6 min readLiganx team

EGFR C797S: the mutation behind osimertinib resistance

C797S is the mutation that breaks osimertinib's covalent bond. Here's the mechanism, why allelic context decides treatment, and the fourth-generation inhibitors chasing it.

Osimertinib works because it forms a covalent bond to a single cysteine in the EGFR kinase domain: Cys797. Mutate that cysteine to serine and the warhead has nothing to hook onto. That is C797S, the on-target resistance mutation that ends third-generation EGFR therapy for a meaningful slice of patients, and the reason a fourth generation of inhibitors exists at all.

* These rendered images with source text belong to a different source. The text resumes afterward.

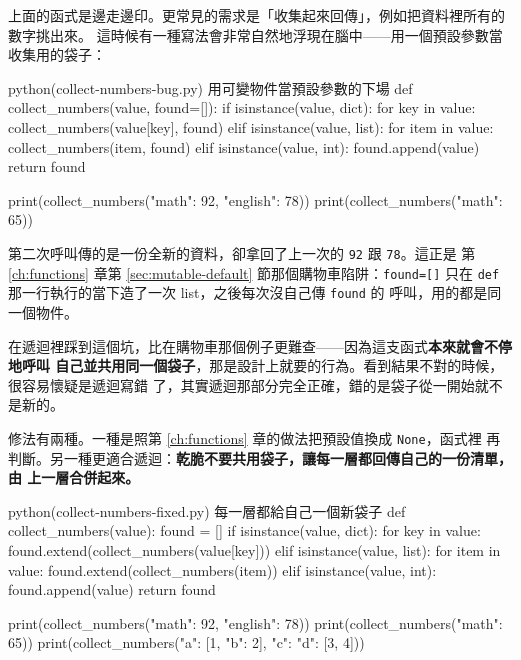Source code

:上面的函式是邊走邊印。更常見的需求是「收集起來回傳」，例如把資料裡所有的數字挑出來。
這時候有一種寫法會非常自然地浮現在腦中——用一個預設參數當收集用的袋子：

\begin{example}{python}{(collect-numbers-bug.py) 用可變物件當預設參數的下場}
def collect_numbers(value, found=[]):
    if isinstance(value, dict):
        for key in value:
            collect_numbers(value[key], found)
    elif isinstance(value, list):
        for item in value:
            collect_numbers(item, found)
    elif isinstance(value, int):
        found.append(value)
    return found


print(collect_numbers({"math": 92, "english": 78}))
print(collect_numbers({"math": 65}))
\end{example}

\iosample{}{[92, 78] \\{} [92, 78, 65] \\}

第二次呼叫傳的是一份全新的資料，卻拿回了上一次的 \texttt{92} 跟 \texttt{78}。這正是
第 \ref{ch:functions} 章第 \ref{sec:mutable-default} 節那個購物車陷阱：\texttt{found=[]}
只在 \texttt{def} 那一行執行的當下造了一次 list，之後每次沒自己傳 \texttt{found} 的
呼叫，用的都是同一個物件。

在遞迴裡踩到這個坑，比在購物車那個例子更難查——因為這支函式\textbf{本來就會不停地呼叫
自己並共用同一個袋子}，那是設計上就要的行為。看到結果不對的時候，很容易懷疑是遞迴寫錯
了，其實遞迴那部分完全正確，錯的是袋子從一開始就不是新的。

修法有兩種。一種是照第 \ref{ch:functions} 章的做法把預設值換成 \texttt{None}，函式裡
再判斷。另一種更適合遞迴：\textbf{乾脆不要共用袋子，讓每一層都回傳自己的一份清單，由
上一層合併起來。}

\begin{example}{python}{(collect-numbers-fixed.py) 每一層都給自己一個新袋子}
def collect_numbers(value):
    found = []
    if isinstance(value, dict):
        for key in value:
            found.extend(collect_numbers(value[key]))
    elif isinstance(value, list):
        for item in value:
            found.extend(collect_numbers(item))
    elif isinstance(value, int):
        found.append(value)
    return found


print(collect_numbers({"math": 92, "english": 78}))
print(collect_numbers({"math": 65}))
print(collect_numbers({"a": [1, {"b": 2}], "c": {"d": [3, 4]}}))
\end{example}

The covalent bond C797S abolishes

Osimertinib carries an acrylamide warhead that undergoes Michael addition with the thiol of Cys797, sitting at the lip of the ATP pocket. That covalent tether is what gives the drug its durable, mutant-selective inhibition. Substituting serine for cysteine removes the reactive thiol, so no covalent bond forms and the drug's residence time collapses to whatever its weak reversible affinity provides, which is not enough.

C797S shows up in roughly 10 to 20% of patients progressing on second-line osimertinib (those who had T790M first) and about 6 to 12% of patients progressing on first-line osimertinib. It was first characterized by Thress and colleagues in 2015, almost as soon as the drug entered wide use.

Why allelic context decides everything

Here is the clinically decisive subtlety: when C797S co-occurs with T790M, whether the two mutations sit on the same allele (cis) or different alleles (trans) changes what can still work.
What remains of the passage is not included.